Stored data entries
▬▬▬▬▬▬
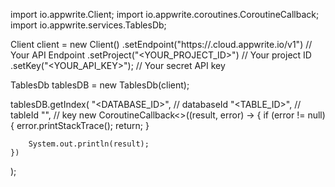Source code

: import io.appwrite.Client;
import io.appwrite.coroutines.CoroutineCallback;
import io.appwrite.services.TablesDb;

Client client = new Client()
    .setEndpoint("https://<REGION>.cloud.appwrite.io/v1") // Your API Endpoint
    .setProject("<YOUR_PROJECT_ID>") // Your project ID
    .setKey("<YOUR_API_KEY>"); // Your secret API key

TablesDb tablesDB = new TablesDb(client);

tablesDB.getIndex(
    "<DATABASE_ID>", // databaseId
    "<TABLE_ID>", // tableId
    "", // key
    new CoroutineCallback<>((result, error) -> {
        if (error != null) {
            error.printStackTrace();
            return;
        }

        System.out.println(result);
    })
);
▬▬▬▬▬▬
Task instructions:
Locate the word "Your" in the entries, and copy every line where it is found.

Exercise result:
    .setEndpoint("https://<REGION>.cloud.appwrite.io/v1") // Your API Endpoint
    .setProject("<YOUR_PROJECT_ID>") // Your project ID
    .setKey("<YOUR_API_KEY>"); // Your secret API key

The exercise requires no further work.